Published in final edited form as: Stud Health Technol Inform. 2015;216:604–608.

Identification of Patients with Family History of Pancreatic Cancer - Investigation of an NLP System Portability

Saeed Mehrabi a,b, Anand Krishnan b, Alexandra M Roch c, Heidi Schmidt c, DingCheng Li a, Joe Kesterson d, Chris Beesley d, Paul Dexter d, Max Schmidt c, Mathew Palakal b, Hongfang Liu a
PMCID: PMC5863760  NIHMSID: NIHMS949926  PMID: 26262122

Abstract

In this study we have developed a rule-based natural language processing (NLP) system to identify patients with family history of pancreatic cancer. The algorithm was developed in a Unstructured Information Management Architecture (UIMA) framework and consisted of section segmentation, relation discovery, and negation detection. The system was evaluated on data from two institutions. The family history identification precision was consistent across the institutions shifting from 88.9% on Indiana University (IU) dataset to 87.8% on Mayo Clinic dataset. Customizing the algorithm on the the Mayo Clinic data, increased its precision to 88.1%. The family member relation discovery achieved precision, recall, and F-measure of 75.3%, 91.6% and 82.6% respectively. Negation detection resulted in precision of 99.1%. The results show that rule-based NLP approaches for specific information extraction tasks are portable across institutions; however customization of the algorithm on the new dataset improves its performance.

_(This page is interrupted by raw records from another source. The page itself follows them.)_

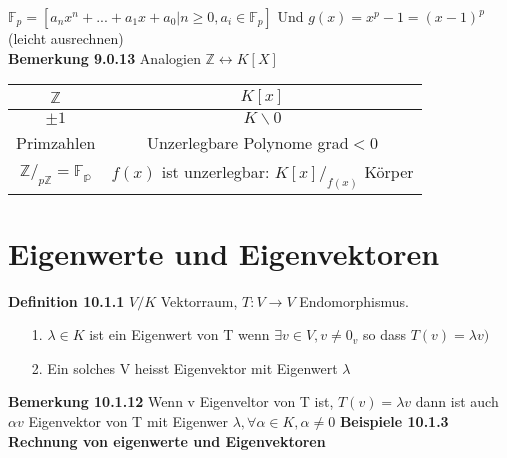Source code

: \documentclass{article}
\begin{document}
$\mathbb{F}_p=[a_nx^n+...+a_1x+a_0|n\ge0,a_i\in\mathbb{F}_p]$ Und $g(x)=x^p-1=(x-1)^p$ (leicht ausrechnen)
\\\textbf{Bemerkung 9.0.13} Analogien $\mathbb{Z}\leftrightarrow K[X]$\newline
\begin{center}
\begin{tabular}{c|c}
	$\mathbb{Z}$&$K[x]$\\\hline
	$\pm1$&$K\backslash 0$\\
	Primzahlen&Unzerlegbare Polynome grad$<$0\\
	$\mathbb{Z}/_{p\mathbb{Z}}=\mathbb{F_p}$&$f(x)$ ist unzerlegbar: $K[x]/_{f(x)}$ Körper
\end{tabular}
\end{center}
\section{Eigenwerte und Eigenvektoren}
\textbf{Definition 10.1.1} $V/K$ Vektorraum, $T:V\rightarrow V$ Endomorphismus.
\begin{itemize}
\item[1.]$\lambda\in K$ ist ein Eigenwert von T wenn $\exists v\in V, v\neq 0_v$ so dass $T(v)=\lambda v)$
\item[2.]Ein solches V heisst Eigenvektor  mit Eigenwert $\lambda$
\end{itemize}
\textbf{Bemerkung 10.1.12} Wenn v Eigenveltor von T ist, $T(v)=\lambda v$ dann ist auch $\alpha v$ Eigenvektor von T mit Eigenwer $\lambda, \forall \alpha\in K, \alpha \neq0$\newline
\textbf{Beispiele 10.1.3 Rechnung von eigenwerte und Eigenvektoren}
\end{document}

Keywords: Natural language processing, Unstructured Information Management Architecture, Family History, Pancreatic cancer

Introduction

There has been a slow annual increase in the incidence of pancreatic cancer between 2000-2009 worldwide, in contrast to the decrease for most other major cancers. Pancreatic cancer is one of the deadliest cancers, with approximately 73% death rate among patients within the first year of their diagnosis [1]. It is estimated that 46,420 (23,530 men and 22,890 women) will be diagnosed with, and 39,590 (20,170 men and 19,420 women) will die of, cancer of the pancreas in 2014. Pancreatic cancer has several risk factors such as obesity, smoking, and alcohol intake, but its exact causes are not yet known. Screening the general population for early identification of pancreatic cancer is infeasible, and there is no reliable test for its early detection. Screening high-risk populations might be effective in reducing mortality. It is estimated that 10% of pancreatic cancers have a familial basis [2]. One first-degree relative (parents, siblings or children) with pancreatic cancer increases the risk 7-9 fold, and three or more first-degree relatives with pancreatic cancer increase the risk 17-32-fold [3]. Risk is also increased if a first-degree relative diagnosed with pancreatic cancer before age 50 [4].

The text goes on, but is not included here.